2010年7月13日火曜日
: 旭日大綬章 ジェー・エッチ・シッフ(ヤコブ・ヘンリー・シフ)
● 2006/01
『
日露両国の悪化にともない、開戦が避けられない状況となったと判断された。
そこで日本は戦費を、急いで調達しなければならなかった。
日露戦争がはじまると、その直後に当時の日本銀行副総裁だった高橋是清は、海外に日本の国債を売り込む使命を帯びて、まずアメリカに渡った。
だが、誰も日本の公債を引き受けようとしなかった。
高橋の訪米は徒労に終わった。
これはもっともな話だった。
当時のアメリカ人たちは、小国である日本と超大国であるロシアが戦って、日本が勝つことなど万に一つもありえないと、判断していた。
高橋は、次の目的地であったイギリスに向かった。
日本に投資するということになると、誰もが尻込みしたが、それでもようやくイギリスの銀行団に、「500万ポンド」の日本国債を引き受けてもうらう約束をとりつけた。
だが到底それでは足りなかった。
高橋は日本の第一回の戦時国債として「1,000万ポンド」を調達する任務を帯びていた。
これは日本の死活を左右するものであった。
日本の運命が高橋の双肩にかかっていたのだ。
高橋は途方に暮れて、あせっていた。
高橋はイギリスの銀行家の友人が自宅で催してくれた晩餐会に招かれて出席した。
その席の隣に座ったアメリカ人から、
「日本の士気はどのくらい高いのか」
といったことをはじめとして、多くの質問を受けた。
高橋は一つ一つ、できうる限り丁寧に答えた’。
翌朝、イギリスの銀行家が突然、テルにやってきて、前夜の宴会で隣に座ったアメリカの銀行家が
「日本の国債を引き受けよう」
と言っているといった。
高橋は驚いた。
前夜の隣席の人物が、「ヤコブ・ヘンリー・シフ」だった。
こうしてシフは、500万ポンドを引き受けた。
その後、日露戦争が終わるまでに日本はさらに3回にわたって、「7,200万ポンド」にのぼる公債を募集した。
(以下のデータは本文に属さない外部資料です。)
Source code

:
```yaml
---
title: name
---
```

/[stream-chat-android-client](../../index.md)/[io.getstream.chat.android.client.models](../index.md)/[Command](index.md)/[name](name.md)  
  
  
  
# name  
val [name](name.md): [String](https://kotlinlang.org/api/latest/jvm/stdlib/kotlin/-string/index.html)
シフはドイツなどのユダヤ銀行に呼びかけて、これを承諾させた。
戦争を通じて合計するとユダヤ人が全公債の「57%」を引き受けたのである。
言い換えれば、日本海海戦の東郷艦隊と、大陸で戦った日本軍の平気や弾丸の半分以上が"ユダヤ製"なのであった。
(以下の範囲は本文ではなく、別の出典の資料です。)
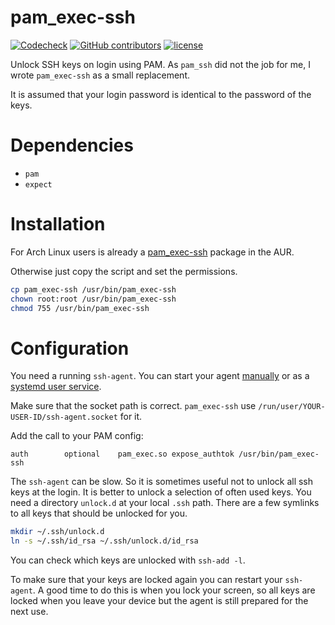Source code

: # pam_exec-ssh

[![Codecheck](https://github.com/x70b1/pam_exec-ssh/workflows/Codecheck/badge.svg?branch=master)](https://github.com/x70b1/check_routeros-upgrade/actions)
[![GitHub contributors](https://img.shields.io/github/contributors/x70b1/pam_exec-ssh.svg)](https://github.com/x70b1/pam_exec-ssh/graphs/contributors)
[![license](https://img.shields.io/github/license/x70b1/pam_exec-ssh.svg)](https://github.com/x70b1/pam_exec-ssh/blob/master/LICENSE)

Unlock SSH keys on login using PAM. As `pam_ssh` did not the job for me, I wrote `pam_exec-ssh` as a small replacement.

It is assumed that your login password is identical to the password of the keys.


# Dependencies

* `pam`
* `expect`


# Installation

For Arch Linux users is already a [pam_exec-ssh](https://aur.archlinux.org/packages/pam_exec-ssh/) package in the AUR.

Otherwise just copy the script and set the permissions.

```sh
cp pam_exec-ssh /usr/bin/pam_exec-ssh
chown root:root /usr/bin/pam_exec-ssh
chmod 755 /usr/bin/pam_exec-ssh
```


# Configuration

You need a running `ssh-agent`. You can start your agent [manually](https://wiki.archlinux.org/index.php/SSH_keys#ssh-agent) or as a [systemd user service](https://wiki.archlinux.org/index.php/SSH_keys#Start_ssh-agent_with_systemd_user).

Make sure that the socket path is correct. `pam_exec-ssh` use `/run/user/YOUR-USER-ID/ssh-agent.socket` for it.

Add the call to your PAM config:

```
auth		optional	pam_exec.so expose_authtok /usr/bin/pam_exec-ssh
```

The `ssh-agent` can be slow. So it is sometimes useful not to unlock all ssh keys at the login. It is better to unlock a selection of often used keys. You need a directory `unlock.d` at your local `.ssh` path. There are a few symlinks to all keys that should be unlocked for you.

```sh
mkdir ~/.ssh/unlock.d
ln -s ~/.ssh/id_rsa ~/.ssh/unlock.d/id_rsa
```

You can check which keys are unlocked with `ssh-add -l`.

To make sure that your keys are locked again you can restart your `ssh-agent`. A good time to do this is when you lock your screen, so all keys are locked when you leave your device but the agent is still prepared for the next use.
シフは日露戦争が日本の勝利によって終わった翌年に、日本政府によって招待された。
明治天皇から宮中において親しく陪食を賜り、最高勲章を贈られた。
シフの訪日日記は、遺族が私家版の本として印刷、製本して、長いあいだ外に出ることなく秘蔵してきた
この小冊子は「われわれの日本旅行記」と題されている。
この日記によれば、シフ」は3月28日に、明治天皇の招きによって、皇居を訪れた。
日記には、やや昂奮気味に、「今日、ミカドに会う」と、書かれている。
明治天皇はシフに親しく接見され、このユダヤ人銀行家と昼食をともにされた。
今日でも、シフ家にこの時の招待状が所蔵されている。
シフは陪食を賜る前に、天皇に単独拝謁し、「旭日大綬章」を親しく授けられた。
招待状に「勲二等」と記されているのは、シフがすでに勲二等瑞宝章の叙勲を受けていたためである。